● Your task
What lines in the records below hold the string "kmeans"? Please show them.

Data extracted from a collection
■ ■ ■

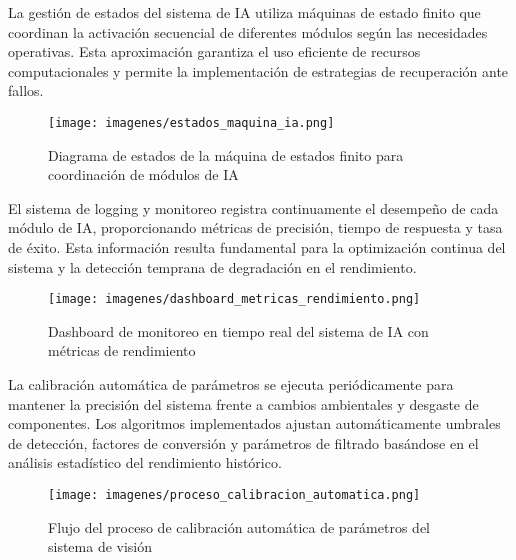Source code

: La gestión de estados del sistema de IA utiliza máquinas de estado finito que coordinan la activación secuencial de diferentes módulos según las necesidades operativas. Esta aproximación garantiza el uso eficiente de recursos computacionales y permite la implementación de estrategias de recuperación ante fallos.

\begin{figure}[h]
\centering
\texttt{[image: imagenes/estados\_maquina\_ia.png]}
\caption{Diagrama de estados de la máquina de estados finito para coordinación de módulos de IA}
\label{fig:estados_maquina_ia}
\end{figure}

El sistema de logging y monitoreo registra continuamente el desempeño de cada módulo de IA, proporcionando métricas de precisión, tiempo de respuesta y tasa de éxito. Esta información resulta fundamental para la optimización continua del sistema y la detección temprana de degradación en el rendimiento.

\begin{figure}[h]
\centering
\texttt{[image: imagenes/dashboard\_metricas\_rendimiento.png]}
\caption{Dashboard de monitoreo en tiempo real del sistema de IA con métricas de rendimiento}
\label{fig:dashboard_metricas}
\end{figure}

La calibración automática de parámetros se ejecuta periódicamente para mantener la precisión del sistema frente a cambios ambientales y desgaste de componentes. Los algoritmos implementados ajustan automáticamente umbrales de detección, factores de conversión y parámetros de filtrado basándose en el análisis estadístico del rendimiento histórico.

\begin{figure}[h]
\centering
\texttt{[image: imagenes/proceso\_calibracion\_automatica.png]}
\caption{Flujo del proceso de calibración automática de parámetros del sistema de visión}
\label{fig:proceso_calibracion}
\end{figure}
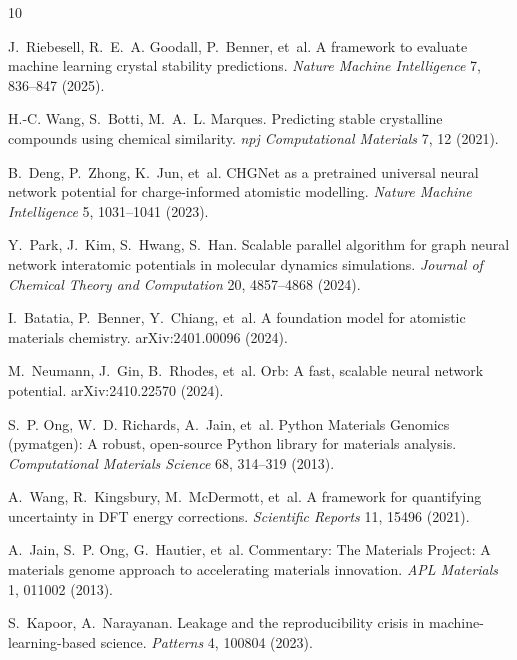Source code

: \documentclass[11pt]{article}
\begin{document}
\begin{thebibliography}{10}
\small

J.~Riebesell, R.~E.~A. Goodall, P.~Benner, et~al.
\newblock A framework to evaluate machine learning crystal stability
predictions.
\newblock \emph{Nature Machine Intelligence} 7, 836--847 (2025).

H.-C. Wang, S.~Botti, M.~A.~L. Marques.
\newblock Predicting stable crystalline compounds using chemical similarity.
\newblock \emph{npj Computational Materials} 7, 12 (2021).

B.~Deng, P.~Zhong, K.~Jun, et~al.
\newblock CHGNet as a pretrained universal neural network potential for
charge-informed atomistic modelling.
\newblock \emph{Nature Machine Intelligence} 5, 1031--1041 (2023).

Y.~Park, J.~Kim, S.~Hwang, S.~Han.
\newblock Scalable parallel algorithm for graph neural network interatomic
potentials in molecular dynamics simulations.
\newblock \emph{Journal of Chemical Theory and Computation} 20, 4857--4868
(2024).

I.~Batatia, P.~Benner, Y.~Chiang, et~al.
\newblock A foundation model for atomistic materials chemistry.
\newblock arXiv:2401.00096 (2024).

M.~Neumann, J.~Gin, B.~Rhodes, et~al.
\newblock Orb: A fast, scalable neural network potential.
\newblock arXiv:2410.22570 (2024).

S.~P. Ong, W.~D. Richards, A.~Jain, et~al.
\newblock Python Materials Genomics (pymatgen): A robust, open-source Python
library for materials analysis.
\newblock \emph{Computational Materials Science} 68, 314--319 (2013).

A.~Wang, R.~Kingsbury, M.~McDermott, et~al.
\newblock A framework for quantifying uncertainty in DFT energy corrections.
\newblock \emph{Scientific Reports} 11, 15496 (2021).

A.~Jain, S.~P. Ong, G.~Hautier, et~al.
\newblock Commentary: The Materials Project: A materials genome approach to
accelerating materials innovation.
\newblock \emph{APL Materials} 1, 011002 (2013).

S.~Kapoor, A.~Narayanan.
\newblock Leakage and the reproducibility crisis in machine-learning-based
science.
\newblock \emph{Patterns} 4, 100804 (2023).

\end{thebibliography}
\end{document}
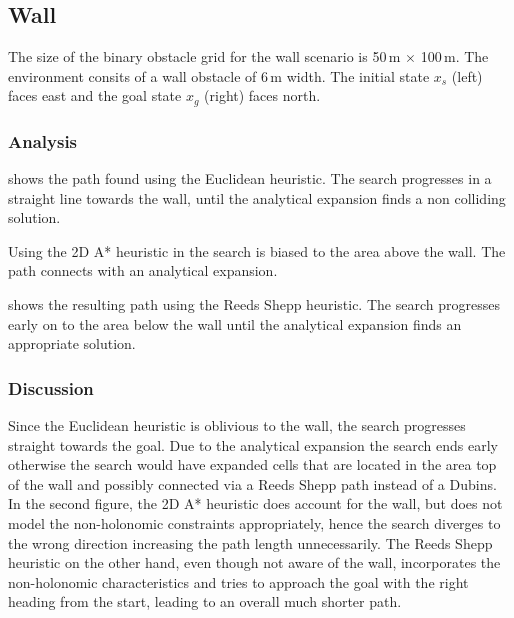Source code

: \subsection{Wall}
The size of the binary obstacle grid for the wall scenario is 50\,m $\times$ 100\,m. The environment consits of a wall obstacle of 6\,m width. The initial state $x_s$ (left) faces east and the goal state $x_g$ (right) faces north.

\subsubsection{Analysis}

 shows the path found using the Euclidean heuristic. The search progresses in a straight line towards the wall, until the analytical expansion finds a non colliding solution.

Using the 2D A* heuristic in  the search is biased to the area above the wall. The path connects with an analytical expansion.

 shows the resulting path using the Reeds Shepp heuristic. The search progresses early on to the area below the wall until the analytical expansion finds an appropriate solution.

\subsubsection{Discussion}
Since the Euclidean heuristic is oblivious to the wall, the search progresses straight towards the goal. Due to the analytical expansion the search ends early otherwise the search would have expanded cells that are located in the area top of the wall and possibly connected via a Reeds Shepp path instead of a Dubins. In the second figure, the 2D A* heuristic does account for the wall, but does not model the non-holonomic constraints appropriately, hence the search diverges to the wrong direction increasing the path length unnecessarily. The Reeds Shepp heuristic on the other hand, even though not aware of the wall, incorporates the non-holonomic characteristics and tries to approach the goal with the right heading from the start, leading to an overall much shorter path.

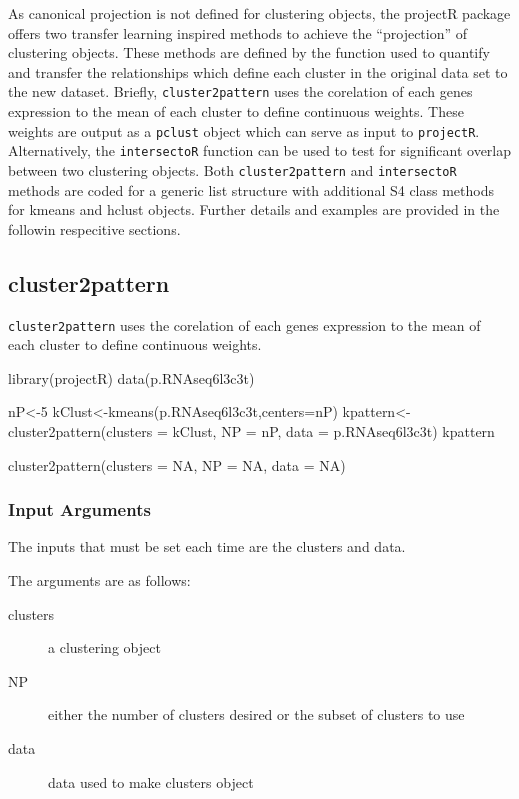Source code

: \documentclass[]{article}
\renewenvironment{verbatim}{\color{codecolor}\begin{myshaded}\begin{oldverbatim}}{\end{oldverbatim}\end{myshaded}}
\begin{document}
As canonical projection is not defined for clustering objects, the projectR package offers two transfer learning inspired methods to achieve the ``projection'' of clustering objects. These methods are defined by the function used to quantify and transfer the relationships which define each cluster in the original data set to the new dataset. Briefly, \texttt{cluster2pattern} uses the corelation of each genes expression to the mean of each cluster to define continuous weights. These weights are output as a \texttt{pclust} object which can serve as input to \texttt{projectR}. Alternatively, the \texttt{intersectoR} function can be used to test for significant overlap between two clustering objects. Both \texttt{cluster2pattern} and \texttt{intersectoR} methods are coded for a generic list structure with additional S4 class methods for kmeans and hclust objects. Further details and examples are provided in the followin respecitive sections.

\hypertarget{cluster2pattern}{%
\subsection{cluster2pattern}\label{cluster2pattern}}

\texttt{cluster2pattern} uses the corelation of each genes expression to the mean of each cluster to define continuous weights.

\begin{verbatim}
library(projectR)
data(p.RNAseq6l3c3t)


nP<-5
kClust<-kmeans(p.RNAseq6l3c3t,centers=nP)
kpattern<-cluster2pattern(clusters = kClust, NP = nP, data = p.RNAseq6l3c3t)
kpattern

cluster2pattern(clusters = NA, NP = NA, data = NA)
\end{verbatim}

\hypertarget{input-arguments-2}{%
\subsubsection{Input Arguments}\label{input-arguments-2}}

The inputs that must be set each time are the clusters and data.

The arguments are as follows:

\begin{description}
\item[clusters]{a clustering object}
\item[NP]{either the number of clusters desired or the subset of clusters to use}
\item[data]{data used to make clusters object}
\end{description}
\end{document}
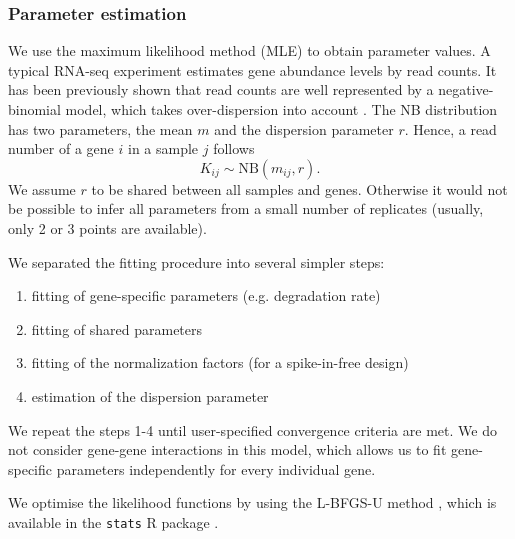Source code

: \subsubsection*{Parameter estimation}
We use the maximum likelihood method (MLE) to obtain parameter values.
A typical RNA-seq experiment estimates gene abundance levels by read counts.
It has been previously shown that read counts are well represented by a negative-binomial model,
which takes over-dispersion into account 
\citep{robinson2007moderated}.
The NB distribution has two parameters, the mean $m$ and the dispersion parameter 
$r$.
Hence,  a read number of a gene $i$ in a sample $j$ follows
\begin{equation}
 K_{ij} \sim \text{NB}(m_{ij}, r).
\end{equation}
We assume $r$ to be shared between all
samples and genes. Otherwise it would not be possible to infer all parameters 
from a small number of replicates (usually, only 2 or 3 points are available).

We separated the fitting procedure into several simpler steps:
\begin{enumerate}
 \item fitting of gene-specific parameters (e.g. degradation rate)
 \item fitting of shared parameters  
 \item fitting of the normalization factors (for a spike-in-free design)
 \item estimation of the dispersion parameter 
\end{enumerate}
We repeat the steps 1-4 until user-specified convergence criteria are met.
We do not consider gene-gene interactions in this model, which 
allows us to  fit gene-specific parameters independently for every individual gene. 

We optimise the likelihood functions by using the {L-BFGS-U} method \citep{byrd1995limited}, which is
available in the \verb|stats| R package \citep{rlang}.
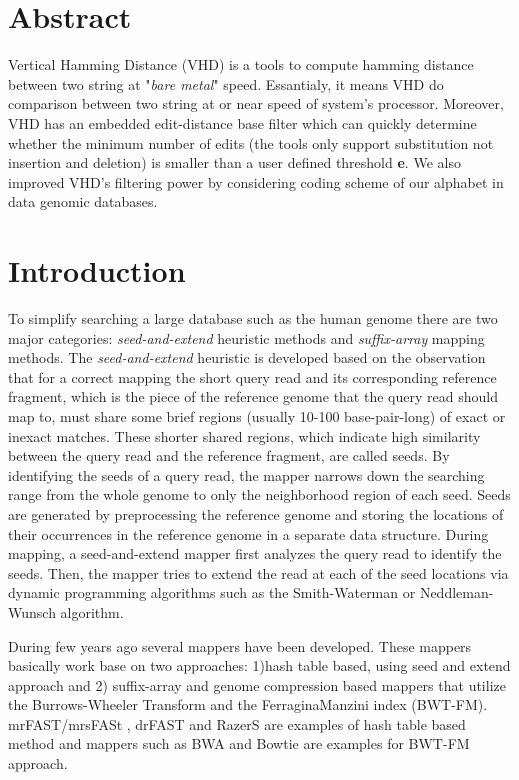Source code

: \section{Abstract}
Vertical Hamming Distance (VHD) is a tools to compute hamming distance between two string at "\textit{bare metal}" speed. Essantialy, it means VHD do comparison between two string at or near speed of system's processor. Moreover, VHD has an embedded edit-distance base filter which can quickly determine whether the minimum number of edits (the tools only support substitution not insertion and deletion) is smaller than a user defined threshold \textbf{e}. We also improved VHD's filtering power by considering coding scheme of our alphabet in data genomic databases.

\section{Introduction}
To simplify searching a large database such as the human genome there are two major categories: \emph{seed-and-extend} heuristic methods and \emph{suffix-array} mapping methods. The \emph{seed-and-extend} heuristic is developed based on the observation that for a correct mapping the short query read and its corresponding reference fragment, which is the piece of the reference genome that the query read should map to, must share some brief regions (usually 10-100 base-pair-long) of exact or inexact matches. These shorter shared regions, which indicate high similarity between the query read and the reference fragment, are called seeds. By identifying the seeds of a query read, the mapper narrows down the searching range from the whole genome to only the neighborhood region of each seed. Seeds are generated by preprocessing the reference genome and storing the locations of their occurrences in the reference genome in a separate data structure. During mapping, a seed-and-extend mapper first analyzes the query read to identify the seeds. Then, the mapper tries to extend the read at each of the seed locations via dynamic programming algorithms such as the Smith-Waterman \cite{smith1981identification} or Neddleman-Wunsch \citep{needleman} algorithm.

During few years ago several mappers have been developed. These mappers basically work base on two approaches: 1)hash table based, using seed and extend approach and 2) suffix-array and genome compression based mappers that utilize the Burrows-Wheeler Transform and the FerraginaManzini index (BWT-FM).  mrFAST/mrsFASt \cite{mrfast}\cite{mrsfast}, drFAST\cite{drfast} and RazerS\cite{razers} are examples of hash table based method and mappers such as BWA\cite{bwa} and Bowtie\cite{bowtie} are examples for BWT-FM approach. 

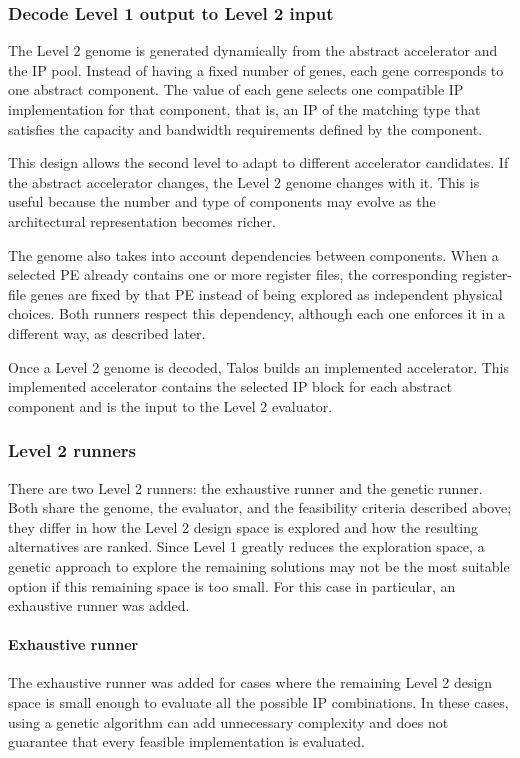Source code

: \subsubsection{Decode Level 1 output to Level 2 input}
The Level 2 genome is generated dynamically from the abstract
accelerator and the IP pool. Instead of having a fixed number of
genes, each gene corresponds to one abstract component. The value of
each gene selects one compatible IP implementation for that component,
that is, an IP of the matching type that satisfies the capacity and
bandwidth requirements defined by the component.

This design allows the second level to adapt to different accelerator
candidates. If the abstract accelerator changes, the Level 2 genome
changes with it. This is useful because the number and type of
components may evolve as the architectural representation becomes
richer.

The genome also takes into account dependencies between components.
When a selected PE already contains one or more register files, the
corresponding register-file genes are fixed by that PE instead of
being explored as independent physical choices. Both runners respect
this dependency, although each one enforces it in a different way, as
described later.

Once a Level 2 genome is decoded, Talos builds an implemented
accelerator. This implemented accelerator contains the selected IP
block for each abstract component and is the input to the Level 2
evaluator.


\subsubsection{Level 2 runners}
There are two Level 2 runners: the exhaustive runner and the genetic
runner. Both share the genome, the evaluator, and the feasibility
criteria described above; they differ in how the Level 2 design space
is explored and how the resulting alternatives are ranked. Since Level
1 greatly reduces the exploration space, a genetic approach to explore
the remaining solutions may not be the most suitable option if this
remaining space is too small. For this case in particular, an
exhaustive runner was added.

\paragraph{Exhaustive runner}
The exhaustive runner was added for cases where the remaining Level 2
design space is small enough to evaluate all the possible IP
combinations. In these cases, using a genetic algorithm can add
unnecessary complexity and does not guarantee that every feasible
implementation is evaluated.


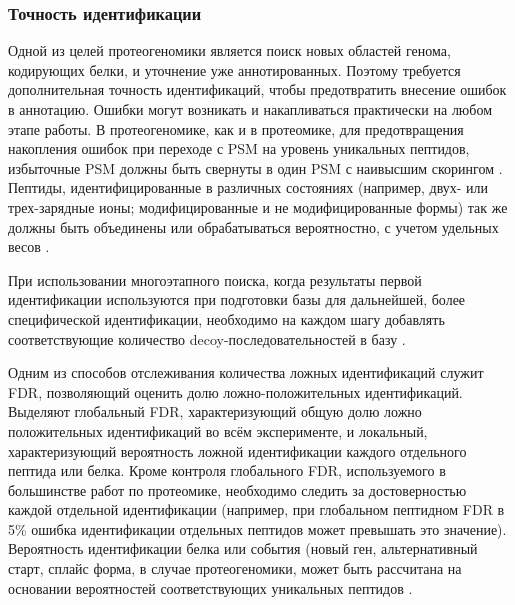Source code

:\subsubsection{Точность идентификации}
Одной из целей протеогеномики является поиск новых областей генома, кодирующих белки, и уточнение уже аннотированных. Поэтому требуется дополнительная точность идентификаций, чтобы предотвратить внесение ошибок в аннотацию. Ошибки могут возникать и накапливаться практически на любом этапе работы. В протеогеномике, как и в протеомике, для предотвращения накопления ошибок при переходе с PSM на уровень уникальных пептидов, избыточные PSM должны быть свернуты в один PSM с наивысшим скорингом \cite{nesvizhskii2010survey}. Пептиды, идентифицированные в различных состояниях (например, двух- или трех-зарядные ионы; модифицированные и не модифицированные формы) так же должны быть объединены или обрабатываться вероятностно, с учетом удельных весов \cite{shteynberg2011iprophet}. 

При использовании многоэтапного поиска, когда результаты первой идентификации используются при подготовки базы для дальнейшей, более специфической идентификации, необходимо на каждом шагу добавлять соответствующие количество decoy-последовательностей в базу \cite{nesvizhskii2010survey}. 

Одним из способов отслеживания количества ложных идентификаций служит FDR, позволяющий оценить долю ложно-положительных идентификаций. Выделяют глобальный FDR, характеризующий общую долю ложно положительных идентификаций во всём эксперименте, и локальный, характеризующий вероятность ложной идентификации каждого отдельного пептида или белка. Кроме контроля глобального FDR, используемого в большинстве работ по протеомике, необходимо следить за достоверностью каждой отдельной идентификации (например, при глобальном пептидном FDR в 5\% ошибка идентификации отдельных пептидов может превышать это значение). Вероятность идентификации белка или события (новый ген, альтернативный старт, сплайс форма, в случае протеогеномики, может быть рассчитана на основании вероятностей соответствующих уникальных пептидов \cite{shteynberg2011iprophet, castellana2010proteogenomics}.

■ ■ ■

● Output below
As canonical projection is not defined for clustering objects, the projectR package offers two transfer learning inspired methods to achieve the ``projection'' of clustering objects. These methods are defined by the function used to quantify and transfer the relationships which define each cluster in the original data set to the new dataset. Briefly, \texttt{cluster2pattern} uses the corelation of each genes expression to the mean of each cluster to define continuous weights. These weights are output as a \texttt{pclust} object which can serve as input to \texttt{projectR}. Alternatively, the \texttt{intersectoR} function can be used to test for significant overlap between two clustering objects. Both \texttt{cluster2pattern} and \texttt{intersectoR} methods are coded for a generic list structure with additional S4 class methods for kmeans and hclust objects. Further details and examples are provided in the followin respecitive sections.
kClust<-kmeans(p.RNAseq6l3c3t,centers=nP)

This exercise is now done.